##### MATERIAL SHOWN #####

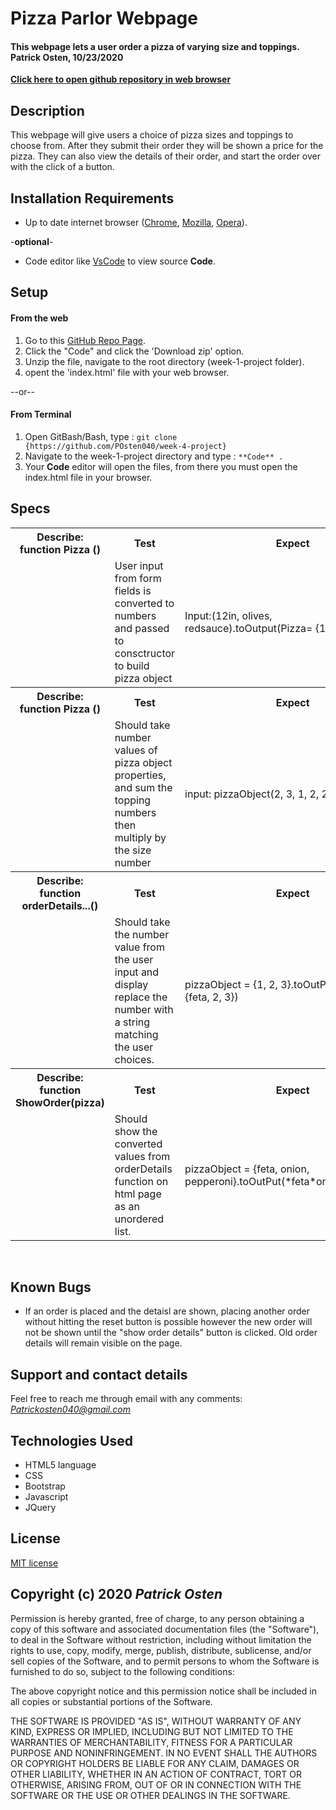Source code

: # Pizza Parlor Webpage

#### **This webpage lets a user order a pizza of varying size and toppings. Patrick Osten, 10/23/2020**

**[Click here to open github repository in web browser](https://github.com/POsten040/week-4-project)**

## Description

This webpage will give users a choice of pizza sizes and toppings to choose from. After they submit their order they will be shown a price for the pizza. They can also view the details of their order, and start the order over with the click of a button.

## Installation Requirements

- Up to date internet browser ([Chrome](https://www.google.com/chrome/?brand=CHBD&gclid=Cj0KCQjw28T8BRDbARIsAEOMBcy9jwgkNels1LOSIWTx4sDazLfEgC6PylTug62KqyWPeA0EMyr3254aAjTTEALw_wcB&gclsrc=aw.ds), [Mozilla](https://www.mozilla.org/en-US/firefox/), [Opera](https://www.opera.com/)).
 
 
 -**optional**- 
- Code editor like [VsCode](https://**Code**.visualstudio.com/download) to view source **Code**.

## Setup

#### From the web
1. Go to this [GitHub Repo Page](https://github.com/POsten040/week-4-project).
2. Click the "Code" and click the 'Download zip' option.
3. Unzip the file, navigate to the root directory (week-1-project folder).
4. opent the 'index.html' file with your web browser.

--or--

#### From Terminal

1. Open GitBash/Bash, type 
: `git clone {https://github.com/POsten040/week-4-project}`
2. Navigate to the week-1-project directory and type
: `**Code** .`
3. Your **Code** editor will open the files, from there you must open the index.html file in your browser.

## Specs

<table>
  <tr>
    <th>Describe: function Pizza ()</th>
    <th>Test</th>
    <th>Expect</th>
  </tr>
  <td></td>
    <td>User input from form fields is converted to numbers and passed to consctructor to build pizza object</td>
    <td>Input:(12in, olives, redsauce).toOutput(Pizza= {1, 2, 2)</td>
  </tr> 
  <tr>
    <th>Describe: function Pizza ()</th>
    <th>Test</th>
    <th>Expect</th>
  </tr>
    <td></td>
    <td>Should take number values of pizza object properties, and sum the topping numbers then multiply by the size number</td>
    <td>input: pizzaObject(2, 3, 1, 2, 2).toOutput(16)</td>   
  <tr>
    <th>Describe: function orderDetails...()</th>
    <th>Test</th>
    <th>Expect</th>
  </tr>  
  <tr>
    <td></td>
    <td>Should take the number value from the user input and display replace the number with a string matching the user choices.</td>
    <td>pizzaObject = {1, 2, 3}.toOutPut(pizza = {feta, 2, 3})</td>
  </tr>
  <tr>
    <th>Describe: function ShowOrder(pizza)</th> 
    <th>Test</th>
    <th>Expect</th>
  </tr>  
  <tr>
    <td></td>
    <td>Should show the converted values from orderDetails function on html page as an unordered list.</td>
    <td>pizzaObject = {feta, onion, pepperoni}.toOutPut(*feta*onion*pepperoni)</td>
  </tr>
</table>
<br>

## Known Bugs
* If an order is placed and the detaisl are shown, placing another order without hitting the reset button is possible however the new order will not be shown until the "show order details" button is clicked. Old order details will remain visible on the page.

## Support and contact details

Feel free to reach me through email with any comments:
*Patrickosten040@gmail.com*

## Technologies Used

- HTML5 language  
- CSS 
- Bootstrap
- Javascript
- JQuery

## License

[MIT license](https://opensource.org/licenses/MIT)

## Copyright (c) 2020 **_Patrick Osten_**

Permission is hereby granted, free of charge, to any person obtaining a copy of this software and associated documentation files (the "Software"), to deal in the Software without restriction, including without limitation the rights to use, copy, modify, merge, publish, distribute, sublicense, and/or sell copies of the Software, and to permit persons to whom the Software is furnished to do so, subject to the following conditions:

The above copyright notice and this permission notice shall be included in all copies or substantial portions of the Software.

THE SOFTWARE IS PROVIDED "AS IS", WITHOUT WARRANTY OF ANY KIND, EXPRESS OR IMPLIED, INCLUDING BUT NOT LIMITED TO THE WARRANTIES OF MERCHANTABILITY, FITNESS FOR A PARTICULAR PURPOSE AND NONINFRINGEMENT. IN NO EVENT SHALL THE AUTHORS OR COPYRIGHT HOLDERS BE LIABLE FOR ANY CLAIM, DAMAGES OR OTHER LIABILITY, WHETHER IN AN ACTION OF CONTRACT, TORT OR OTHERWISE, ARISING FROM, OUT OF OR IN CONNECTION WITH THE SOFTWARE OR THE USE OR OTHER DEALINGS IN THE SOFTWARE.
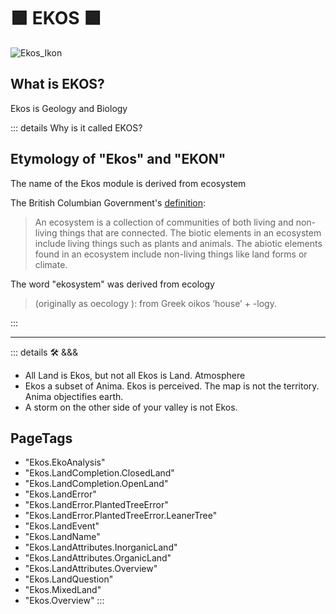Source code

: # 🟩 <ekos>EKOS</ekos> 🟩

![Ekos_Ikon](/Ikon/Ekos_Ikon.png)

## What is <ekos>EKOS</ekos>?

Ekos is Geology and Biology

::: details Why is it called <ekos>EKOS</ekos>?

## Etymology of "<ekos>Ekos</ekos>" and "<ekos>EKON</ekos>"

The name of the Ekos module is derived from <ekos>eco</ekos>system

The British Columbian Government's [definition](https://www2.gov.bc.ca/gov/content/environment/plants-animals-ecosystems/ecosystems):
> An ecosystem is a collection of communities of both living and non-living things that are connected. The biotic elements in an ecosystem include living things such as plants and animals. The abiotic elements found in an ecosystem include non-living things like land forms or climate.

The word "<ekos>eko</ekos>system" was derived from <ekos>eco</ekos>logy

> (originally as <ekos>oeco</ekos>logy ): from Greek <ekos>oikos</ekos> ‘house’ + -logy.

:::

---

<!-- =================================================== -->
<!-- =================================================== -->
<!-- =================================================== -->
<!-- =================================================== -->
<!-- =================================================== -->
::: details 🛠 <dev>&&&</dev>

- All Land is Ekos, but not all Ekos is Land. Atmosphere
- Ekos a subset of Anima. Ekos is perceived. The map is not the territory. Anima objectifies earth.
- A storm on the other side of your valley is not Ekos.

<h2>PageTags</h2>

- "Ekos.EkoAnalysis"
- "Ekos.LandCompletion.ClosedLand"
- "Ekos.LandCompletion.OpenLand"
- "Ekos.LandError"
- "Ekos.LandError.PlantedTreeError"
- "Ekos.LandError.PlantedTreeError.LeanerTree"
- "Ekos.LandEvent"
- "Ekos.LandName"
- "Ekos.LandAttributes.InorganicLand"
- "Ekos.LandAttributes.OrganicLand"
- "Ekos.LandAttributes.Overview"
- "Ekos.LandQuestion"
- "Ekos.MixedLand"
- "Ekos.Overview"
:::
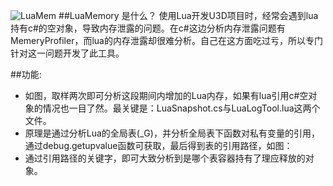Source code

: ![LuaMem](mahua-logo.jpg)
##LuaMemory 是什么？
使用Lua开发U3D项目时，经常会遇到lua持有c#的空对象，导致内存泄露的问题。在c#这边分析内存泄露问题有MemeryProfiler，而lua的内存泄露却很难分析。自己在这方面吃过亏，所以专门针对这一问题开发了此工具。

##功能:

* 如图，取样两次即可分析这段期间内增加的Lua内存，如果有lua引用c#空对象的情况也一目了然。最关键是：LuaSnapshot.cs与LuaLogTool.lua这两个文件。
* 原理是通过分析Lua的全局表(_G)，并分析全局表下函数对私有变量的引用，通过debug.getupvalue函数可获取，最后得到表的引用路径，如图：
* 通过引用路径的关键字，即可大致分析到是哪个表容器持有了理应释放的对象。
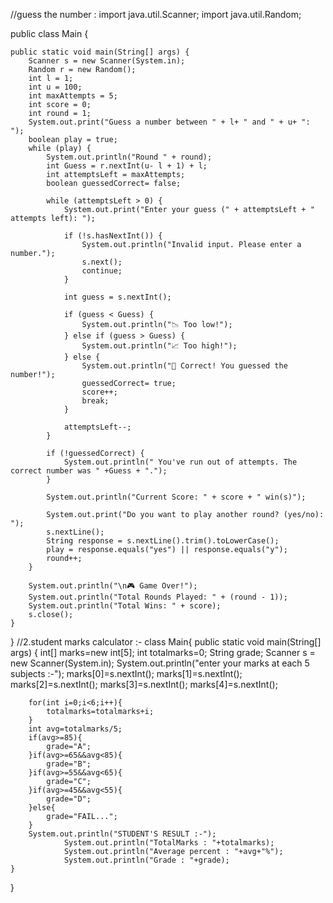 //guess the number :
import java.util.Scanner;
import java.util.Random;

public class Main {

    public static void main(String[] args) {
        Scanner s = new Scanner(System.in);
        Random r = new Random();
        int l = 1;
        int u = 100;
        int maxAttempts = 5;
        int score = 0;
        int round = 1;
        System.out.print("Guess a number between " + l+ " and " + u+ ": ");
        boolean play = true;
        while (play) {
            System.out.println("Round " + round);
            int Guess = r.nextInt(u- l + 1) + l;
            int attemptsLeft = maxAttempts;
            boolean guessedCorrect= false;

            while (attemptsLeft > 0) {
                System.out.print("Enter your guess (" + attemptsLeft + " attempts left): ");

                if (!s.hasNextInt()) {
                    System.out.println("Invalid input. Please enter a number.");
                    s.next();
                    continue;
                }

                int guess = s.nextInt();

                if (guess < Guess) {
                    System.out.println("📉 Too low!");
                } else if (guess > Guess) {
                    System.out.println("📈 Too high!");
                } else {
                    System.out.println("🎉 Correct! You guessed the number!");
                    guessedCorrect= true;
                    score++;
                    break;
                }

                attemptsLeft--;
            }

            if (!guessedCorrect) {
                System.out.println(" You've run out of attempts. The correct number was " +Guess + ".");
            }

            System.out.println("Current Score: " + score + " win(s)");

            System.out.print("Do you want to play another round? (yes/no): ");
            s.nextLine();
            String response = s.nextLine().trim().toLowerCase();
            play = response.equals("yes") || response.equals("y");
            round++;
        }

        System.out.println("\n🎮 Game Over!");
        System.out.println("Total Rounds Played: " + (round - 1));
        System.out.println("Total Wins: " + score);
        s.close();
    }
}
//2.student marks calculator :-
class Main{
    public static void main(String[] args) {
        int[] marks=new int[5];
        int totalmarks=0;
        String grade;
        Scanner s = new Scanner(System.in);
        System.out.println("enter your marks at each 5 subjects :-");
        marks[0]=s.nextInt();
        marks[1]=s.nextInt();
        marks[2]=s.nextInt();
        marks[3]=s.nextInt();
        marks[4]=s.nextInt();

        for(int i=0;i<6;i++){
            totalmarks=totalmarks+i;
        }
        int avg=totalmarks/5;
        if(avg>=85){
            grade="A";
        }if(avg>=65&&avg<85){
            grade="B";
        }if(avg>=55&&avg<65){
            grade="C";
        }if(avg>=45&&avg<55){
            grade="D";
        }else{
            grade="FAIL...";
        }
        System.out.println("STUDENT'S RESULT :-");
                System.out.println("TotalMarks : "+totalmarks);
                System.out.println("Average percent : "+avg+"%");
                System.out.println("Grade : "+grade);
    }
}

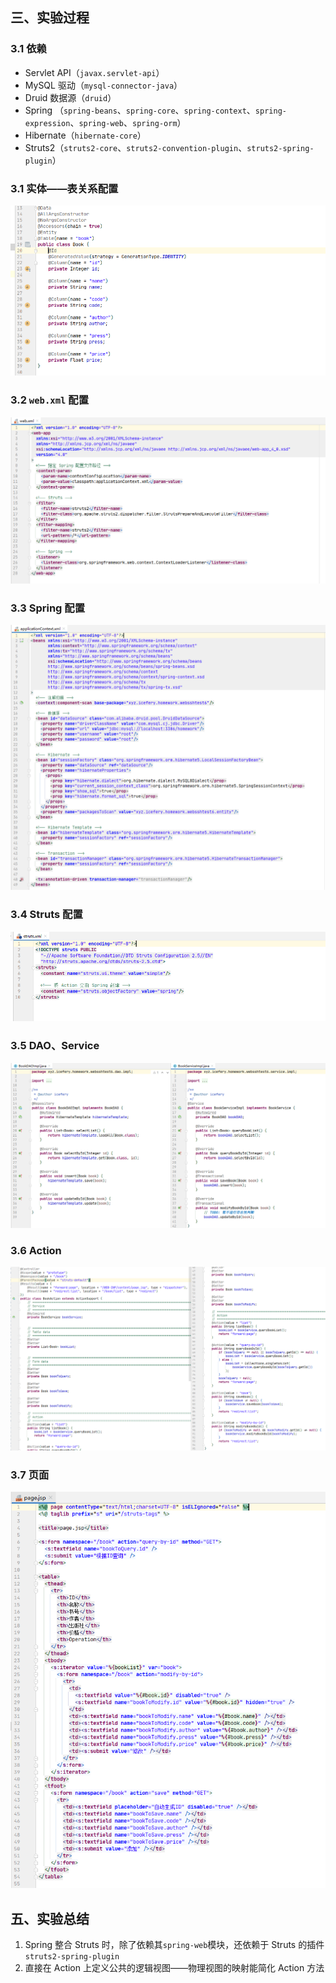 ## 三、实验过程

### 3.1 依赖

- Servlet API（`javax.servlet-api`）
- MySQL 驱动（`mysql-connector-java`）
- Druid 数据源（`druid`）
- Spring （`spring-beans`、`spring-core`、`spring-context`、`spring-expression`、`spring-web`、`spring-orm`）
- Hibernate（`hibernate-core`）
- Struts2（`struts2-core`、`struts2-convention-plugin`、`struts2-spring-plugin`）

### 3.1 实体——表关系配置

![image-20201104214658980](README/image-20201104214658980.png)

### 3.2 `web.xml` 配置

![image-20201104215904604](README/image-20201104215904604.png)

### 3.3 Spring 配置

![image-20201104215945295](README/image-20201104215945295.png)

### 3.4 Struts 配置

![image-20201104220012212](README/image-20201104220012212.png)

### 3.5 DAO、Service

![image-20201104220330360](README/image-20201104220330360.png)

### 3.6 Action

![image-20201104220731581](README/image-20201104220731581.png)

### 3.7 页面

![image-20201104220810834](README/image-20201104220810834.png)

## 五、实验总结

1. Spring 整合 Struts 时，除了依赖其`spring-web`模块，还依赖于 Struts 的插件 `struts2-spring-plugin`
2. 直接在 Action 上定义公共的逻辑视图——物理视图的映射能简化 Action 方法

#####

— WHAT THE EXERCISE ASKS —
Gather up every line from the listing above in which the word "README" occurs.

— OUTPUT —
![image-20201104214658980](README/image-20201104214658980.png)
![image-20201104215904604](README/image-20201104215904604.png)
![image-20201104215945295](README/image-20201104215945295.png)
![image-20201104220012212](README/image-20201104220012212.png)
![image-20201104220330360](README/image-20201104220330360.png)
![image-20201104220731581](README/image-20201104220731581.png)
![image-20201104220810834](README/image-20201104220810834.png)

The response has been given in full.